What place is that? Should I start, perhaps, with Rachel Pallenberg, who was lately married to one of the most handsome and powerful men in America, Mitchell Monroe Geary? Shall I describe her in her sudden desolation, driving around a little town in Ohio, utterly lost, even though this is the place where she was born and raised? Poor Rachel. She has not only left her husband, but several houses and apartments, along with a life that would be considered enviable by all but perhaps one percent of the populace (which percentage already lives that life, and knows it to be largely joyless). Now she has come home only to discover that she doesn't belong here either, which leaves her asking herself: where do I belong?
It's a tempting place to begin. Rachel's so human; her confusions and contradictions are easy to comprehend. But if I begin with her I'm afraid I'm going to get distracted by modernity. I need first to strike a mythic note; to show you something from the distant past, when the world was a living fable.
So, it can't be Rachel I begin with. She'll come into these pages soon enough, but not yet.
It must be Galilee. Of course, it must be Galilee.

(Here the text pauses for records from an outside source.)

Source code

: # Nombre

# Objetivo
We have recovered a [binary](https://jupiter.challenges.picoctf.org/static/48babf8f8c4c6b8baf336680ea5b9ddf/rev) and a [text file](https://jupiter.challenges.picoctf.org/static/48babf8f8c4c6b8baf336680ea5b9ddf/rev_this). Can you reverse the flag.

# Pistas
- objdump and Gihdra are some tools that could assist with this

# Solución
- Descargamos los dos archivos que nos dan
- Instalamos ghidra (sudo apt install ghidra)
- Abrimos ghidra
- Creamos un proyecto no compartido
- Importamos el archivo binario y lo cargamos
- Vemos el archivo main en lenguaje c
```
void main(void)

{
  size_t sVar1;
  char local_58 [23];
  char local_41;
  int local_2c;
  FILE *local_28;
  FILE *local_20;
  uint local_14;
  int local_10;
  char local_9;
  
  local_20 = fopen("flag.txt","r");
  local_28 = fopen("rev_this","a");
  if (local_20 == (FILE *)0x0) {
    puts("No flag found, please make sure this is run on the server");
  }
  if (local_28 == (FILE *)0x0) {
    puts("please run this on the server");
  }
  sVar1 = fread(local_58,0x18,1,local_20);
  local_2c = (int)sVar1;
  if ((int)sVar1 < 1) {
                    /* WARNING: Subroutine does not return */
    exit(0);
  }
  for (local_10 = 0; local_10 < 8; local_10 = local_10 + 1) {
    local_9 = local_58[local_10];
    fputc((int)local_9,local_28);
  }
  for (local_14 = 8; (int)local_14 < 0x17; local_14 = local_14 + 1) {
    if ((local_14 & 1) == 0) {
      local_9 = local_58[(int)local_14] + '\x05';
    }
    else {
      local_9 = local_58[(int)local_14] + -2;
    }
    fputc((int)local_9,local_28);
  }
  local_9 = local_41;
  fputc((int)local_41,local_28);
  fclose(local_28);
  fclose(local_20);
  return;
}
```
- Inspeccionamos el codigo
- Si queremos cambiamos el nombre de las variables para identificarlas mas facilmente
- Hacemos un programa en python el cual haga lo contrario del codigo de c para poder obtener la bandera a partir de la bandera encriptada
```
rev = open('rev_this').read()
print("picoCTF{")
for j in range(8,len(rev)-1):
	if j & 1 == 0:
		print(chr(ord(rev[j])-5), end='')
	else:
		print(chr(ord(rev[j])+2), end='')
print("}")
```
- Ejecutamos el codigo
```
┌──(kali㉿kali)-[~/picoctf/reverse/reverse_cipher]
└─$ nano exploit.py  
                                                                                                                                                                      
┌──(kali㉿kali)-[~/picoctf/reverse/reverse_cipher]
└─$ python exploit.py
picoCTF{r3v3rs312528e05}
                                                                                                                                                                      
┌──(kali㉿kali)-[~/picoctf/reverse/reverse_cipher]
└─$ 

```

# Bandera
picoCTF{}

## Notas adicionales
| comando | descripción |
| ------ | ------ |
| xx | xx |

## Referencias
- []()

My Galilee, who has been, and is, so many things: adored boy-child, lover of innumerable women (and a goodly number of men), shipwright, sailor, cowboy, stevedore, pool player and pimp; coward, deceiver and innocent. My Galilee.
I won't begin with one of his great voyages, or one of his notorious romances. I will begin with what happened the day of his baptism. I would not have known any of this before I entered the room beneath the dome. But I know it now, as dearly as my own life. More dearly perhaps, because it's only a day since I walked out of that chamber, and these memories seem to me but a few hours old.
PART TWO. The Holy Family
Two souls as old as heaven came down to the shore that ancient noon. They wandered, accompanied by a harmonious baying of wolves, out of the forest which in those days still spread to the very fringes of the Caspian Sea, its thicket so dense and its reputation so dire that no sane individual ventured into it more than a stone's throw. It was not the wolves that people feared meeting between the trees, nor was it bears, nor snakes. It was another order of being entirely; one not made by God; some unforgivable thing that stood to the Creator as a shadow stands to the light.